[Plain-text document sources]
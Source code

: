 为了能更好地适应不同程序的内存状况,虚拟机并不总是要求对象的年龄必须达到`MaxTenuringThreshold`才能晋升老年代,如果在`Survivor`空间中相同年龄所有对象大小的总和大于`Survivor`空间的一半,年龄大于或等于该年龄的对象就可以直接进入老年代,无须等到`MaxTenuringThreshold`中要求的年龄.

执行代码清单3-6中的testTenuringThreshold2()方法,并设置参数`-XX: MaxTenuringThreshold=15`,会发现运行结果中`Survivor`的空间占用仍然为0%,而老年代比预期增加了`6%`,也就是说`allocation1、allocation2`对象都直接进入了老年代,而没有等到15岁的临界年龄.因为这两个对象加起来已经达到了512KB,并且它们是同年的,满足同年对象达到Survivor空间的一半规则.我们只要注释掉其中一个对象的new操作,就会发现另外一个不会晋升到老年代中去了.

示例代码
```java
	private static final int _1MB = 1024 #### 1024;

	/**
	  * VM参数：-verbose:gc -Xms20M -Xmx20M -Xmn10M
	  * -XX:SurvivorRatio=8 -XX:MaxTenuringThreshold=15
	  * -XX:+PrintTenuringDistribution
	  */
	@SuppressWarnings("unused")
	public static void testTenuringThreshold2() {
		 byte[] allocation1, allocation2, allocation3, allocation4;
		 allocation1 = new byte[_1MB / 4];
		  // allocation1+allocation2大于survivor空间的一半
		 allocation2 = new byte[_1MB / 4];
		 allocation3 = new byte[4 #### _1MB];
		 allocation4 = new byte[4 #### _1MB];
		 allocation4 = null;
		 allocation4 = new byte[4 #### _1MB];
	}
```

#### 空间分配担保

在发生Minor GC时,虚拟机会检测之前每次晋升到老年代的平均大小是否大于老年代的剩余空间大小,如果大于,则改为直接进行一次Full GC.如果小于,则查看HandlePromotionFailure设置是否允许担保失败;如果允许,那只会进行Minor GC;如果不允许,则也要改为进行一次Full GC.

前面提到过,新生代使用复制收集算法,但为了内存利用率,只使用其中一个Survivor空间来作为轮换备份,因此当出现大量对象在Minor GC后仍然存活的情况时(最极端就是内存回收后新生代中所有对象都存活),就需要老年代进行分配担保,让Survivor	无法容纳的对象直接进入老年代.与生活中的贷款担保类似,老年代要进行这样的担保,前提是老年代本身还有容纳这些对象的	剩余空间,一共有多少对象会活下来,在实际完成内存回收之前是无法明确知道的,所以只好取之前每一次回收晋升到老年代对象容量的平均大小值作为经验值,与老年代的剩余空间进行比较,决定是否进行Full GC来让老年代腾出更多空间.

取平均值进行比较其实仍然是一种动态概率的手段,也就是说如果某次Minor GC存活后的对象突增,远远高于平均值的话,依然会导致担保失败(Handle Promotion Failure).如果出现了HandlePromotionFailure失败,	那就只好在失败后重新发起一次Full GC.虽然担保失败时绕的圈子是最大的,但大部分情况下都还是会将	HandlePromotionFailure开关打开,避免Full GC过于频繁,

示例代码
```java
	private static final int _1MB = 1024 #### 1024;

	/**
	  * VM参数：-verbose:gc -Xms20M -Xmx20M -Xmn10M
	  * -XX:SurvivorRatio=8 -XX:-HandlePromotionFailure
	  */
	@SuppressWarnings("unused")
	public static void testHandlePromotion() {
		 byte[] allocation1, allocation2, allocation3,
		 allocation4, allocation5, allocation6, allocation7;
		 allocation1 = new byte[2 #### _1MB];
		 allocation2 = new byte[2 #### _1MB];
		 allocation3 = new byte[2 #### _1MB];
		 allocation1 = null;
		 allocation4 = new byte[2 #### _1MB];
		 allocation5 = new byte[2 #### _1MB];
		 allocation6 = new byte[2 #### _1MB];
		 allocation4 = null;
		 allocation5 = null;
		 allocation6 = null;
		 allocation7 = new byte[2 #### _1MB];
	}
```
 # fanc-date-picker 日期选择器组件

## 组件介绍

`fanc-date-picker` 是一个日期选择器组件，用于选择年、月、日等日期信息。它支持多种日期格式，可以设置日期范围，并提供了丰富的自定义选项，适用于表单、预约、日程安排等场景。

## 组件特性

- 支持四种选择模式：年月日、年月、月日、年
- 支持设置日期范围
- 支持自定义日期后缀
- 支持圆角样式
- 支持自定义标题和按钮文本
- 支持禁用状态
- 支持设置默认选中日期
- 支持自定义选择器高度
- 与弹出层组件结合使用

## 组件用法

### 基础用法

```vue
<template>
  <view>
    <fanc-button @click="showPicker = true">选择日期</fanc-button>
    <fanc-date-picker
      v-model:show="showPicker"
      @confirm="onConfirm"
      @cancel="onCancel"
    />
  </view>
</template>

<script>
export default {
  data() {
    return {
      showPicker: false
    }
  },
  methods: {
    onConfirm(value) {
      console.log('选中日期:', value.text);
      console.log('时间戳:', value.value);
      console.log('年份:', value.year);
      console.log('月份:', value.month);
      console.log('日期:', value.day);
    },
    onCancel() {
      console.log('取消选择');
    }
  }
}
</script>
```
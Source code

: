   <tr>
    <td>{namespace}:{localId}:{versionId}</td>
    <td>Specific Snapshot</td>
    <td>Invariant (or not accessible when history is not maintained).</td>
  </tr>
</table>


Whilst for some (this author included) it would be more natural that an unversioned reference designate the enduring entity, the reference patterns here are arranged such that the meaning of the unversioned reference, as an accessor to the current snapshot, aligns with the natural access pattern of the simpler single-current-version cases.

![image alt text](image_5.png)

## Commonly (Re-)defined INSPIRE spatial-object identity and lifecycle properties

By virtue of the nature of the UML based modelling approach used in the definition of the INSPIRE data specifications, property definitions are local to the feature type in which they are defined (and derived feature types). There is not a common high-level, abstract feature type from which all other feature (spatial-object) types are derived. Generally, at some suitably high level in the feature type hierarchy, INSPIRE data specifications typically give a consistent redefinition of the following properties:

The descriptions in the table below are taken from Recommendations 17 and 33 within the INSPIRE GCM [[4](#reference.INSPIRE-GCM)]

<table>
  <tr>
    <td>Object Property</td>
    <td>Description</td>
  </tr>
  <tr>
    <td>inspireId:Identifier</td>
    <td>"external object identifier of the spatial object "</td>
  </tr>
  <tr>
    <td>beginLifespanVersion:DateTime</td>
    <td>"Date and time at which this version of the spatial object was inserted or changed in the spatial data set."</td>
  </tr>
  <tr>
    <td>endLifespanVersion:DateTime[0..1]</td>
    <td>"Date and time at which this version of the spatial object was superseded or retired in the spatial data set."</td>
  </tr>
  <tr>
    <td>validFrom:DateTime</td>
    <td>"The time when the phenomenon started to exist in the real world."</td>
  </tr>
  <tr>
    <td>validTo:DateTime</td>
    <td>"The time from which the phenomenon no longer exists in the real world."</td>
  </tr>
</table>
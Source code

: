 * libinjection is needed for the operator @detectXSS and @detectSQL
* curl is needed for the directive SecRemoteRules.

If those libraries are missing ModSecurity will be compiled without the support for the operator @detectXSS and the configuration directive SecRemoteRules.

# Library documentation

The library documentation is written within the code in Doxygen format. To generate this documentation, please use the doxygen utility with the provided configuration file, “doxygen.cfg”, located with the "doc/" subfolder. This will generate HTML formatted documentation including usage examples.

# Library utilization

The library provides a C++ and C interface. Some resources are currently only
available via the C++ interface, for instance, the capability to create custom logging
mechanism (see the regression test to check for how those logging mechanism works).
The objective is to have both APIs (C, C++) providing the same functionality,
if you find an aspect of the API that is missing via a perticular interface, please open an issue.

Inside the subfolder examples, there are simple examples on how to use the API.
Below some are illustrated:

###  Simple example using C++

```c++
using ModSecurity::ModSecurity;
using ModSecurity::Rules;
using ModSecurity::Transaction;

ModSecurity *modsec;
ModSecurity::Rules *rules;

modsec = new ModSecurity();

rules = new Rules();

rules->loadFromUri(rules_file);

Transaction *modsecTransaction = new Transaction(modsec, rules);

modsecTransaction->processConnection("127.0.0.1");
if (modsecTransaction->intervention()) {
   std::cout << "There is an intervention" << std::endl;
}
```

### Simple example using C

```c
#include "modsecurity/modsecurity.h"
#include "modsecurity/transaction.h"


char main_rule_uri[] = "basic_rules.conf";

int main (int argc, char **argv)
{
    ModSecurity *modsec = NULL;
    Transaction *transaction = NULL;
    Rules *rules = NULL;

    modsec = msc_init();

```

#### [Goal of the exercise]
Starting at the line with "time from which", copy every line up to and including the last one in the entries above.

#### [Answer section]
    <td>"The time from which the phenomenon no longer exists in the real world."</td>
  </tr>
</table>
Source code

: * libinjection is needed for the operator @detectXSS and @detectSQL
* curl is needed for the directive SecRemoteRules.

If those libraries are missing ModSecurity will be compiled without the support for the operator @detectXSS and the configuration directive SecRemoteRules.

# Library documentation

The library documentation is written within the code in Doxygen format. To generate this documentation, please use the doxygen utility with the provided configuration file, “doxygen.cfg”, located with the "doc/" subfolder. This will generate HTML formatted documentation including usage examples.

# Library utilization

The library provides a C++ and C interface. Some resources are currently only
available via the C++ interface, for instance, the capability to create custom logging
mechanism (see the regression test to check for how those logging mechanism works).
The objective is to have both APIs (C, C++) providing the same functionality,
if you find an aspect of the API that is missing via a perticular interface, please open an issue.

Inside the subfolder examples, there are simple examples on how to use the API.
Below some are illustrated:

###  Simple example using C++

```c++
using ModSecurity::ModSecurity;
using ModSecurity::Rules;
using ModSecurity::Transaction;

ModSecurity *modsec;
ModSecurity::Rules *rules;

modsec = new ModSecurity();

rules = new Rules();

rules->loadFromUri(rules_file);

Transaction *modsecTransaction = new Transaction(modsec, rules);

modsecTransaction->processConnection("127.0.0.1");
if (modsecTransaction->intervention()) {
   std::cout << "There is an intervention" << std::endl;
}
```

### Simple example using C

```c
#include "modsecurity/modsecurity.h"
#include "modsecurity/transaction.h"


char main_rule_uri[] = "basic_rules.conf";

int main (int argc, char **argv)
{
    ModSecurity *modsec = NULL;
    Transaction *transaction = NULL;
    Rules *rules = NULL;

    modsec = msc_init();

```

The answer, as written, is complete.